Check Silent Hydrogens:
- Set the newly built trimethoprim active './a' and check the
'silent hydrogen count' by clicking
'h' (check modify silent H's). The number at each
atom must correspond to the number of hydrogens attached to that atom.
These counts can be increase or decreased by picking the atoms with
LEFT-hand or MIDDLE mouse button, respectively.
Correct H-count's are mandatory to obtain a meaningful
force field treatment!
- Exit the H-count menu to return to the builder menu (dTp).
Optimize the Conformation within the Fixed Protein:
- Now set the protein also in the active state './a', and take
that no further entry is active. (You may have methotrexate visible
for comparison purposes!)
- Click 'o' (optimize active structures) to enter
the force field optimizer.
- Click 's' (define stationary (fixed) atoms) which
puts you into the set menu to define the atoms that will not change
coordinates during the optimization, although they will take part in
the force field calculation.
- Select the whole protein ('e' and pick it).
- Exit to return to the optimizer menu.
- Start the optimizer with 'o' (optimize). After
an initial period used to set up all the force field parameters,
the inhibitor stars moving to adjust to the forces experienced by
the surrounding fixed protein. Minimization can be stopped by pressing
the escape key. The optimizer menu gives access to geometry
and forge menus to allow for checks and
possible adjustment of conformation without having to repeat the
preparatory phase.
- Click 'e' (energy examination) to check energy
terms in color coded displays, e.g.:
- h: H-bonds
- r: repulsive v.d.Waals
For these non-bonding terms the switch {*: all, 1: intra, 2: inter)
allows to display either all interactions, or just the ones within
single entries, or only the ones between different entries,
respectively.
Save the New Structure together with the Protein onto a .pdb File
You are strongly discouraged to store structures on .pdb-type files, just
to save your work for later continuation, because impotant information on
non-protein structures cannot be stored, most importantly, the atomic
H-counts which determine the molecular topology. However, there are programs
which require this file type.
The format of a .pdb file is somewhat tricky. Moloc will write a correct
file, if the entries are properly prepared. This requires the following
steps:
- Shuffle everything to be stored in the .pdb file into a single Moloc
entry with the following steps:
- Remove monomer information of entry 'tmpr' (if it exists) by choosing
'.../e' (change entry settings), selecting 'tmpr' and
clicking 'o' (remove monomer information).

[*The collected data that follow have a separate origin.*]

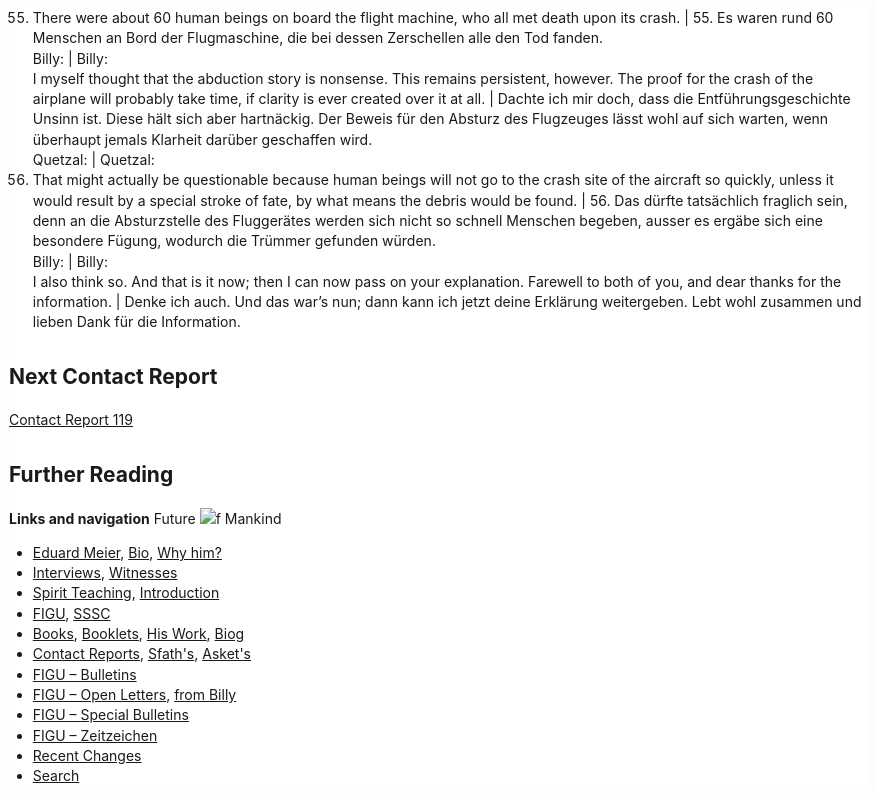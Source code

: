 55. There were about 60 human beings on board the flight machine, who all met death upon its crash.  | 55. Es waren rund 60 Menschen an Bord der Flugmaschine, die bei dessen Zerschellen alle den Tod fanden.   
Billy:  | Billy:   
I myself thought that the abduction story is nonsense. This remains persistent, however. The proof for the crash of the airplane will probably take time, if clarity is ever created over it at all.  | Dachte ich mir doch, dass die Entführungsgeschichte Unsinn ist. Diese hält sich aber hartnäckig. Der Beweis für den Absturz des Flugzeuges lässt wohl auf sich warten, wenn überhaupt jemals Klarheit darüber geschaffen wird.   
Quetzal:  | Quetzal:   
56. That might actually be questionable because human beings will not go to the crash site of the aircraft so quickly, unless it would result by a special stroke of fate, by what means the debris would be found.  | 56. Das dürfte tatsächlich fraglich sein, denn an die Absturzstelle des Fluggerätes werden sich nicht so schnell Menschen begeben, ausser es ergäbe sich eine besondere Fügung, wodurch die Trümmer gefunden würden.   
Billy:  | Billy:   
I also think so. And that is it now; then I can now pass on your explanation. Farewell to both of you, and dear thanks for the information.  | Denke ich auch. Und das war’s nun; dann kann ich jetzt deine Erklärung weitergeben. Lebt wohl zusammen und lieben Dank für die Information.   
## Next Contact Report
[Contact Report 119](https://www.futureofmankind.co.uk/Billy_Meier/</Billy_Meier/Contact_Report_119> "Contact Report 119")
## Further Reading
**Links and navigation** Future [![](https://www.futureofmankind.co.uk/w/images/thumb/5/52/FIGU.png/30px-FIGU.png)](https://www.futureofmankind.co.uk/Billy_Meier/</Billy_Meier/Photo_Gallery> "Photo Gallery")f Mankind
  * [Eduard Meier](https://www.futureofmankind.co.uk/Billy_Meier/</Billy_Meier/Eduard_Albert_Meier> "Eduard Albert Meier"), [Bio](https://www.futureofmankind.co.uk/Billy_Meier/</Billy_Meier/Biography> "Biography"), [Why him?](https://www.futureofmankind.co.uk/Billy_Meier/</Billy_Meier/Why_Billy_Meier%3F> "Why Billy Meier?")
  * [Interviews](https://www.futureofmankind.co.uk/Billy_Meier/</Billy_Meier/Interviews_with_Billy> "Interviews with Billy"), [Witnesses](https://www.futureofmankind.co.uk/Billy_Meier/</Billy_Meier/The_Witnesses> "The Witnesses")
  * [Spirit Teaching](https://www.futureofmankind.co.uk/Billy_Meier/</Billy_Meier/Spirit_Teaching> "Spirit Teaching"), [Introduction](https://www.futureofmankind.co.uk/Billy_Meier/</Billy_Meier/An_Introduction_To_The_Spirit_Teaching> "An Introduction To The Spirit Teaching")
  * [FIGU](https://www.futureofmankind.co.uk/Billy_Meier/</Billy_Meier/FIGU> "FIGU"), [SSSC](https://www.futureofmankind.co.uk/Billy_Meier/</Billy_Meier/SSSC> "SSSC")
  * [Books](https://www.futureofmankind.co.uk/Billy_Meier/</Billy_Meier/Books> "Books"), [Booklets](https://www.futureofmankind.co.uk/Billy_Meier/</Billy_Meier/Booklets> "Booklets"), [His Work](https://www.futureofmankind.co.uk/Billy_Meier/</Billy_Meier/His_Work> "His Work"), [Biog](https://www.futureofmankind.co.uk/Billy_Meier/</Billy_Meier/Short_Bibliography> "Short Bibliography")
  * [Contact Reports](https://www.futureofmankind.co.uk/Billy_Meier/</Billy_Meier/Contact_Reports> "Contact Reports"), [Sfath's](https://www.futureofmankind.co.uk/Billy_Meier/</Billy_Meier/The_Sfath_Contact_Reports> "The Sfath Contact Reports"), [Asket's](https://www.futureofmankind.co.uk/Billy_Meier/</Billy_Meier/The_Asket_Contact_Reports> "The Asket Contact Reports")
  * [FIGU – Bulletins](https://www.futureofmankind.co.uk/Billy_Meier/</Billy_Meier/FIGU_%E2%80%93_Bulletins> "FIGU – Bulletins")
  * [FIGU – Open Letters](https://www.futureofmankind.co.uk/Billy_Meier/</Billy_Meier/FIGU_%E2%80%93_Open_Letters> "FIGU – Open Letters"), [from Billy](https://www.futureofmankind.co.uk/Billy_Meier/</Billy_Meier/Letters_from_Billy> "Letters from Billy")
  * [FIGU – Special Bulletins](https://www.futureofmankind.co.uk/Billy_Meier/</Billy_Meier/FIGU_%E2%80%93_Special_Bulletins> "FIGU – Special Bulletins")
  * [FIGU – Zeitzeichen](https://www.futureofmankind.co.uk/Billy_Meier/</Billy_Meier/FIGU_%E2%80%93_Zeitzeichen> "FIGU – Zeitzeichen")
  * [Recent Changes](https://www.futureofmankind.co.uk/Billy_Meier/</Billy_Meier/Special:RecentChanges> "Special:RecentChanges")
  * [Search](https://www.futureofmankind.co.uk/Billy_Meier/</Billy_Meier/Special:Search> "Special:Search")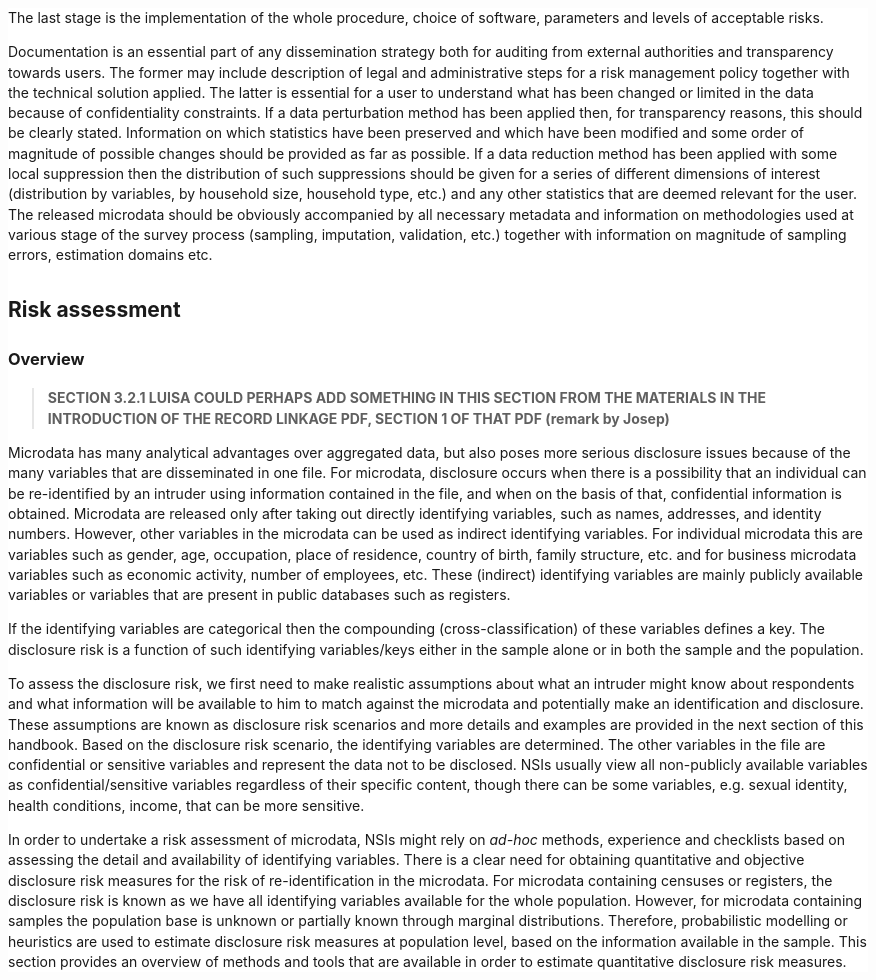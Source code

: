 The last stage is the implementation of the whole procedure, choice of software, parameters and levels of acceptable risks.

Documentation is an essential part of any dissemination strategy both for auditing from external authorities and transparency towards users. The former may include description of legal and administrative steps for a risk management policy together with the technical solution applied. The latter is essential for a user to understand what has been changed or limited in the data because of confidentiality constraints. If a data perturbation method has been applied then, for transparency reasons, this should be clearly stated. Information on which statistics have been preserved and which have been modified and some order of magnitude of possible changes should be provided as far as possible. If a data reduction method has been applied with some local suppression then the distribution of such suppressions should be given for a series of different dimensions of interest (distribution by variables, by household size, household type, etc.) and any other statistics that are deemed relevant for the user. The released microdata should be obviously accompanied by all necessary metadata and information on methodologies used at various stage of the survey process (sampling, imputation, validation, etc.) together with information on magnitude of sampling errors, estimation domains etc.

## Risk assessment

### Overview

> **SECTION 3.2.1 LUISA COULD PERHAPS ADD SOMETHING IN THIS SECTION FROM THE MATERIALS IN THE INTRODUCTION OF THE RECORD LINKAGE PDF, SECTION 1 OF THAT PDF (remark by Josep)**

Microdata has many analytical advantages over aggregated data, but also poses more serious disclosure issues because of the many variables that are disseminated in one file. For microdata, disclosure occurs when there is a possibility that an individual can be re-identified by an intruder using information contained in the file, and when on the basis of that, confidential information is obtained. Microdata are released only after taking out directly identifying variables, such as names, addresses, and identity numbers. However, other variables in the microdata can be used as indirect identifying variables. For individual microdata this are variables such as gender, age, occupation, place of residence, country of birth, family structure, etc. and for business microdata variables such as economic activity, number of employees, etc. These (indirect) identifying variables are mainly publicly available variables or variables that are present in public databases such as registers.

If the identifying variables are categorical then the compounding (cross-classification) of these variables defines a key. The disclosure risk is a function of such identifying variables/keys either in the sample alone or in both the sample and the population.

To assess the disclosure risk, we first need to make realistic assumptions about what an intruder might know about respondents and what information will be available to him to match against the microdata and potentially make an identification and disclosure. These assumptions are known as disclosure risk scenarios and more details and examples are provided in the next section of this handbook. Based on the disclosure risk scenario, the identifying variables are determined. The other variables in the file are confidential or sensitive variables and represent the data not to be disclosed. NSIs usually view all non-publicly available variables as confidential/sensitive variables regardless of their specific content, though there can be some variables, e.g. sexual identity, health conditions, income, that can be more sensitive.

In order to undertake a risk assessment of microdata, NSIs might rely on *ad-hoc* methods, experience and checklists based on assessing the detail and availability of identifying variables. There is a clear need for obtaining quantitative and objective disclosure risk measures for the risk of re-identification in the microdata. For microdata containing censuses or registers, the disclosure risk is known as we have all identifying variables available for the whole population. However, for microdata containing samples the population base is unknown or partially known through marginal distributions. Therefore, probabilistic modelling or heuristics are used to estimate disclosure risk measures at population level, based on the information available in the sample. This section provides an overview of methods and tools that are available in order to estimate quantitative disclosure risk measures.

- Go to 'dTp/l' (add local entries) and pick first
'tmpr' then the protein.
- The program asks for a monomer code (enter e.g. 'TMP') a chain
identifier (chain 'A' is meaningful), a sequence number (e.g. '1'
for the first heterogen), and a insertion code (omit). These are all
data fields provided in the .pdb format which you need or may want to
specify.
- Now the structure has been added to the protein.
- Upon storing this entry to disk in .pdb format the relevant
information will be properly written.
In case the ligand is covalently bound, the procedure has to be
analogous, i.e. the ligand has to be built beforehand as a separate
entry, than to be added to the protein entry as a new heterogen. Only
then can the covalent connection be made.
The (not working!) alternative would be to build the complex by
extending the covalently bound residue with the ligand atoms. Although
this leads to the same topology, the monomer specification is different
and not compatible with Brookhaven rules. This, because upon extending a
residue Moloc changes the whole residue to type 'UNK' (unknown but still
in the chain and, thus, not a heterogen). Removing atoms from a residue
is, of course, allowed. It simply yields a incomplete residue.